There's no point in addressing this to Justin as he will not respond, so I'll simply address the readers of this thread.
Another cop out is saying that we can talk about design for anything, except in biology.
Who's said that? Do we talk about the design of mountains, rivers, plains, clouds, snowflakes etcetera? I seems to me we've only mentioned 'design' in the context of conscious animals shaping elements of their environment to serve a purpose.
Physical laws do not logically preclude a designer. Why do you think they do?
I think Articulett's point was that physical laws do not
require that there be a designer to explain their function. To postulate one is completely unnecessary.
That's an interesting hypothetical. Got anything even remotely approaching proof?
This strikes me as Justin simply being difficult. But what the hey...
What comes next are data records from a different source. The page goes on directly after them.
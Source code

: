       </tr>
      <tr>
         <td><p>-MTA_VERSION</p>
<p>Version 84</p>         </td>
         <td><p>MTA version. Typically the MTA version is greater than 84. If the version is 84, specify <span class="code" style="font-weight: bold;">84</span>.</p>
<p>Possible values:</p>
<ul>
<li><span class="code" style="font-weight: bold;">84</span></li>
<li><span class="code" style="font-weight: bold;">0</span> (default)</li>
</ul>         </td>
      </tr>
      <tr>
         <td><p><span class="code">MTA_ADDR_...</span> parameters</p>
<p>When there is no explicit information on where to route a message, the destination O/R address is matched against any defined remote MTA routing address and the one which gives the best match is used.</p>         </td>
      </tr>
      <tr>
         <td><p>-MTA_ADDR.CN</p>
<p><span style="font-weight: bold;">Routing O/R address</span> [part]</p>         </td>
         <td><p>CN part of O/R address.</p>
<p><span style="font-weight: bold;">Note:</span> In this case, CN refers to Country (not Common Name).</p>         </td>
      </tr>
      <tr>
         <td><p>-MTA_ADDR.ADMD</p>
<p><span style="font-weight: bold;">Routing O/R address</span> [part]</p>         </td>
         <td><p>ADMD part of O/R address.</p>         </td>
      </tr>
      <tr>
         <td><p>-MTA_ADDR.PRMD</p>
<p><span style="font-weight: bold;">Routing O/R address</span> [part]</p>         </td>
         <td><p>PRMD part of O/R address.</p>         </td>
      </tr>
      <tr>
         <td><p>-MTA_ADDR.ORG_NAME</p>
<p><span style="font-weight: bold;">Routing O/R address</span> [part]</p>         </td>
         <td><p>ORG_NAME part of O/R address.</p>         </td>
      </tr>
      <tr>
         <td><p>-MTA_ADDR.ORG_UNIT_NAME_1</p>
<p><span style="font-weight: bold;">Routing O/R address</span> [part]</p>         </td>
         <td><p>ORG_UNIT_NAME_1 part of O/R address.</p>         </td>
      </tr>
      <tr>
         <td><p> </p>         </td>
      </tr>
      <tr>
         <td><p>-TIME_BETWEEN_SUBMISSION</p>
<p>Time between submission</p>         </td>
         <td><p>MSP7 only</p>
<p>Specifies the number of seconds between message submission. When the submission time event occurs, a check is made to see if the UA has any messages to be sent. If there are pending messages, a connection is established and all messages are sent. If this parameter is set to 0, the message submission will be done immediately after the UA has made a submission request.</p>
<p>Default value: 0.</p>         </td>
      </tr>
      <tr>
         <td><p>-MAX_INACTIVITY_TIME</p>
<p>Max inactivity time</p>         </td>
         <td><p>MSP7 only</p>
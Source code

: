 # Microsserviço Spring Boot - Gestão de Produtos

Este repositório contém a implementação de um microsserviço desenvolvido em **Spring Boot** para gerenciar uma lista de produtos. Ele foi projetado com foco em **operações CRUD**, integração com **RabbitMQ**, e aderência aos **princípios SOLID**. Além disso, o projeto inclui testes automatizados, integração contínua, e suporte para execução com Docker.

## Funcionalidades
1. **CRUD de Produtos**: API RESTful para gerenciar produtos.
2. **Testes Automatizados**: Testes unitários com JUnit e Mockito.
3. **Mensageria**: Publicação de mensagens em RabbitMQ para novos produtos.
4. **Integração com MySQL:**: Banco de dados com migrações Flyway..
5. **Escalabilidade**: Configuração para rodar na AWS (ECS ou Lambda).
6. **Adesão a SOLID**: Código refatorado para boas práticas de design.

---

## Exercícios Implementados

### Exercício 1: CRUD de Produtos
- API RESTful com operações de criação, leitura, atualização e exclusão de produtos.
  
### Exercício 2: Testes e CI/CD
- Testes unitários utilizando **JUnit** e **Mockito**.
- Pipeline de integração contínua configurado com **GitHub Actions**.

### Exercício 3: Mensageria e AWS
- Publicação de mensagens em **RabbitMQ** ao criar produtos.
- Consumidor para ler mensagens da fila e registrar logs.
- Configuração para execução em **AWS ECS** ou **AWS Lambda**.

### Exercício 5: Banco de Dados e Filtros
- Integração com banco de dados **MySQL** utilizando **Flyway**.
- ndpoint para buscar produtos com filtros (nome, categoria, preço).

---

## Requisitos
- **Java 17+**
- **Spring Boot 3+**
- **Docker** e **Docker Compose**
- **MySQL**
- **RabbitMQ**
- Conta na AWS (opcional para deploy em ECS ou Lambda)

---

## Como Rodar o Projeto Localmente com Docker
When Darwin first proposed his theory he knew that the evidence pointed strongly to evolution by natural selection. But he was troubled by all the unanswered questions regarding its function. He didn't even know what the mechanism for heredity was (Mendel's work was technically available, but was virtually unnoticed at the time). The information that has accumulated since Darwin's time would boggle his mind. Many of the criticisms of evolutionary theory which were once considered serious threats are now viewed as quaint and naive. A huge number of fundamental questions have been answered. Justin's apparent assertion that science will never understand biochemistry enough to propose a theory of abiogenesis is groundless. There is no guarantee that we will discover a mechanism of abiogenesis, just as there was no guarantee that we would discover the mechanism behind heredity. But the likelihood that we will is great.
According to whom exactly? Belief seems just as high as ever, and every-so-often studies come out hinting that belief might be hardwired, which hints that it will never disappear.
God is disappearing from
science. The gaps continue to shrink. Belief in gods
may be "hardwired", but obviously people can overcome this.
The Big Bang is that. The Cambrian Explosion is kinda that.
*sigh* I don't know if Justin is being deliberately obtuse or if he simply has so many people on 'ignore' that he hasn't read any of the number of attempts to explain this to him. The universe didn't poof into existence at the Big Bang. There was no "before" the Big Bang. Time, as we perceive it, seems to start at that point, but asking what came before the Big Bang is like asking were the edge of the surface of a sphere is.
As for the Cambrian, as Skeptic Guy points out, it may have been fairly rapid on a geological time scale, but to describe it as a "poof" moment in time is just wrong. Why did life increase in diversity so much during that period? We don't know for sure. There is some fascinating geological evidence that suggests some good answers, but we'll have to wait and see. But the fact remains that life was around long before the Cambrian period and that it didn't "suddenly" pop into a great diversity of forms during that period.